**Source texts of formatted documents:**

········

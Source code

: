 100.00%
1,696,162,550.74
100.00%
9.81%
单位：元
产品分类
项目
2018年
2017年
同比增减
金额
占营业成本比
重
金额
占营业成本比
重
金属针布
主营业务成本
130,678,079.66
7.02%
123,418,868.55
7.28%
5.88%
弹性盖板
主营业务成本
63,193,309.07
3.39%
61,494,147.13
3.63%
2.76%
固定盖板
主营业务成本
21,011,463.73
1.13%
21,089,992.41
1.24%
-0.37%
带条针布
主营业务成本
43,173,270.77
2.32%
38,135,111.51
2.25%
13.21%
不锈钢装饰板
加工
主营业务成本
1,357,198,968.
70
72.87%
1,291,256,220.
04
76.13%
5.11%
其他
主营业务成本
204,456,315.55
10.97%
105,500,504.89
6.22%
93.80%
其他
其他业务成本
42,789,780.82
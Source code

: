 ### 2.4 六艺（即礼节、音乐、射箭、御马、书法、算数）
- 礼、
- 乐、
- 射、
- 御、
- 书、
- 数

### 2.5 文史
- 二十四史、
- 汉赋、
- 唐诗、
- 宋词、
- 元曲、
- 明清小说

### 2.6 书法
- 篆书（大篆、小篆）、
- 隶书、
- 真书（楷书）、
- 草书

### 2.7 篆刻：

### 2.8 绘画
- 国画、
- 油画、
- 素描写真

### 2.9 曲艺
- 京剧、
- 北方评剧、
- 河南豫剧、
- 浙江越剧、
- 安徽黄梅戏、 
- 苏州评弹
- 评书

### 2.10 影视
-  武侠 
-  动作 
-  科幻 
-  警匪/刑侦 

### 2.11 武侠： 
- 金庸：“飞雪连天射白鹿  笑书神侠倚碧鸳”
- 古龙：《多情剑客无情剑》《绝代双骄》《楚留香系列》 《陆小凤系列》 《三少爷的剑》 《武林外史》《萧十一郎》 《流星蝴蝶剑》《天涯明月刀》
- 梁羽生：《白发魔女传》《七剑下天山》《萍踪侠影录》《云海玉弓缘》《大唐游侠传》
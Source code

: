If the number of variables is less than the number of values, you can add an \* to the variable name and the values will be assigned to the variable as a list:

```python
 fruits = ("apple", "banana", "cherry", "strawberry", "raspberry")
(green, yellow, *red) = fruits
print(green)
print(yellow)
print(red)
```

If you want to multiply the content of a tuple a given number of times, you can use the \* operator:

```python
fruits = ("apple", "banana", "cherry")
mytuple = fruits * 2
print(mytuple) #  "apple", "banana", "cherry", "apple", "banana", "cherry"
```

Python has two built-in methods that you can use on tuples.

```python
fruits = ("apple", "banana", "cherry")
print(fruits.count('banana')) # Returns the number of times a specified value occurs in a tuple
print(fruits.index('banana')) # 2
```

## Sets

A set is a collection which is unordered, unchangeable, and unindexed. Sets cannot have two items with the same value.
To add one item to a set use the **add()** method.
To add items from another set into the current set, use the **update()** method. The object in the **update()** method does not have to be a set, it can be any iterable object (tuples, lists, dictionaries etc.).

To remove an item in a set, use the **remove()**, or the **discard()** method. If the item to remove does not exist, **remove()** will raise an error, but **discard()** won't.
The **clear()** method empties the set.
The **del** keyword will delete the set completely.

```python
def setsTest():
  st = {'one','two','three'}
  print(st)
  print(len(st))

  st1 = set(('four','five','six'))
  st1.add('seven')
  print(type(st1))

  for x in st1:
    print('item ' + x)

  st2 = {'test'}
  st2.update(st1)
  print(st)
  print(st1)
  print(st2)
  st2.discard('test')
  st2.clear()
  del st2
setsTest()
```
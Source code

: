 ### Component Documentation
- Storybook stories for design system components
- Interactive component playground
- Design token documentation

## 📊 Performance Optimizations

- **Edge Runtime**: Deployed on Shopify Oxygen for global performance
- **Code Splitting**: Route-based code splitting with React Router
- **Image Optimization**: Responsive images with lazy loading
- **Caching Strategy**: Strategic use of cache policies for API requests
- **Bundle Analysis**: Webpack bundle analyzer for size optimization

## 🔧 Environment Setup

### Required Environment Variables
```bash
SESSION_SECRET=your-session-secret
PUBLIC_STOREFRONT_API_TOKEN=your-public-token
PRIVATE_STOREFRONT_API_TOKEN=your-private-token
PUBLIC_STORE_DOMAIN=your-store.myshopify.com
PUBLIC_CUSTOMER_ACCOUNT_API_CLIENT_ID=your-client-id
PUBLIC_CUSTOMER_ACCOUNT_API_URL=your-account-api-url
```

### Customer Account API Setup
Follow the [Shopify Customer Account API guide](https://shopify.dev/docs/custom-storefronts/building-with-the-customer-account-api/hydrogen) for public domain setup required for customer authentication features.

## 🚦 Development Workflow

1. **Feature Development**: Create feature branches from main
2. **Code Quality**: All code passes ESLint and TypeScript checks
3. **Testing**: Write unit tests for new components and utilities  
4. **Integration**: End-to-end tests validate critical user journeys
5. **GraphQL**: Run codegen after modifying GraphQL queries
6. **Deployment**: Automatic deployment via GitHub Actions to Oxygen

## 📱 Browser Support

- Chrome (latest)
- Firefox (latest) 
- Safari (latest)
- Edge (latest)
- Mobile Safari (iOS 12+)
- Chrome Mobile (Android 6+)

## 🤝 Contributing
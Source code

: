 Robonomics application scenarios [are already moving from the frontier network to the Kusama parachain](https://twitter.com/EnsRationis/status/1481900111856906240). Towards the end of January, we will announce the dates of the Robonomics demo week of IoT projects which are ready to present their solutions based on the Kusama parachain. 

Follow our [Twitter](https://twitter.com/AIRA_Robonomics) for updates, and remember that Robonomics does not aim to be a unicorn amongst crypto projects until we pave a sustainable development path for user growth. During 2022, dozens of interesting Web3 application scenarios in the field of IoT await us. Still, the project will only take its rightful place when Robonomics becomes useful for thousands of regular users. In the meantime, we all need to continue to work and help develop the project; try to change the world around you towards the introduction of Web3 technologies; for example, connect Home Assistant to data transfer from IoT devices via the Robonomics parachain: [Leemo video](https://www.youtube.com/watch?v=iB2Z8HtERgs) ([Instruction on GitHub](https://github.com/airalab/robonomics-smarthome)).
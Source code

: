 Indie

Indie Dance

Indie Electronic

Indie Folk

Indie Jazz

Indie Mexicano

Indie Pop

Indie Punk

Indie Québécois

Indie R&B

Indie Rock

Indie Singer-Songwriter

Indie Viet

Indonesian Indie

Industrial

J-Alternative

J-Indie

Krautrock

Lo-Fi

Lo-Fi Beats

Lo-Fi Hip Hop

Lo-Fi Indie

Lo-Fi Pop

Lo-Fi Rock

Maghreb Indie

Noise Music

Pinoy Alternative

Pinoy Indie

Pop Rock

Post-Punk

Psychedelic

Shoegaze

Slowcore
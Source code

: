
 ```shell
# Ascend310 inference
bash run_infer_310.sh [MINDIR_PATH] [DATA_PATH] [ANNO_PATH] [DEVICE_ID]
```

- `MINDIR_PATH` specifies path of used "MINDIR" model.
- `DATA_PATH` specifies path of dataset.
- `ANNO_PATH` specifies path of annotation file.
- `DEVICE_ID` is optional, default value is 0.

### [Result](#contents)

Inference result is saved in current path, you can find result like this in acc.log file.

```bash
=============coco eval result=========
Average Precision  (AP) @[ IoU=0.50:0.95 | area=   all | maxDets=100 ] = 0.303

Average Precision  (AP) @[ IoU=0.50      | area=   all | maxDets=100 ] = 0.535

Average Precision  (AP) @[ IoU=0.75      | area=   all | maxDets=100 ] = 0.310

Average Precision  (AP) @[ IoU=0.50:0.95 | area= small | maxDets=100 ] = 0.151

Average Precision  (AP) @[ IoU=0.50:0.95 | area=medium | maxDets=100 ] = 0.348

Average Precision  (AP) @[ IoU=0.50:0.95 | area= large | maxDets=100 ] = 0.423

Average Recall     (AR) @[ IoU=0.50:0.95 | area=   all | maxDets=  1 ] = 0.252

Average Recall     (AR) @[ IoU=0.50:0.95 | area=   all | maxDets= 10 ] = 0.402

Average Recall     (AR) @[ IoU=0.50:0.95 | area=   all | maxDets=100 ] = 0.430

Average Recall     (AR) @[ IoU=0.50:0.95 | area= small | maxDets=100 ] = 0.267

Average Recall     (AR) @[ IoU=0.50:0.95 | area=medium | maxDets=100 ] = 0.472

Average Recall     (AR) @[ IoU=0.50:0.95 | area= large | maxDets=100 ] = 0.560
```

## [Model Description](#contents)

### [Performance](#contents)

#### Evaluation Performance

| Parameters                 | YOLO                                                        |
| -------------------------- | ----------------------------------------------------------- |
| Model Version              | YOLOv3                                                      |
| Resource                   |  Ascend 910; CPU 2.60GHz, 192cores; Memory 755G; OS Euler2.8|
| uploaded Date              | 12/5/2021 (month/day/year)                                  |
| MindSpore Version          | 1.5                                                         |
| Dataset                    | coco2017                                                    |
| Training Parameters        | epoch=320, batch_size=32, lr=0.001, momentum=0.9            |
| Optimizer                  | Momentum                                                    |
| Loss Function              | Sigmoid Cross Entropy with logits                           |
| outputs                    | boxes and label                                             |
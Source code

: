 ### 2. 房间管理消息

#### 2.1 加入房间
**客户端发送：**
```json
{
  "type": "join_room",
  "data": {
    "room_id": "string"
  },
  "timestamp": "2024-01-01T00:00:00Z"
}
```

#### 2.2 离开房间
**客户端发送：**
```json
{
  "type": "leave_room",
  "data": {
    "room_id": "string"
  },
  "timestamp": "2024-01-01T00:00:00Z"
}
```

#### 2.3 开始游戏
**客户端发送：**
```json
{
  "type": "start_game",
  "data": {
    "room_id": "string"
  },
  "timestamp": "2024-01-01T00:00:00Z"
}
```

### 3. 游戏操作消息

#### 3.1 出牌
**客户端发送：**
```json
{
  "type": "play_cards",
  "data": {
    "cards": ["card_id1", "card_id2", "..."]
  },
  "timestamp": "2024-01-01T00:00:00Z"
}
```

········

Determine which lines above include the word "clear", and report those lines in full.

The **clear()** method empties the set.
  st2.clear()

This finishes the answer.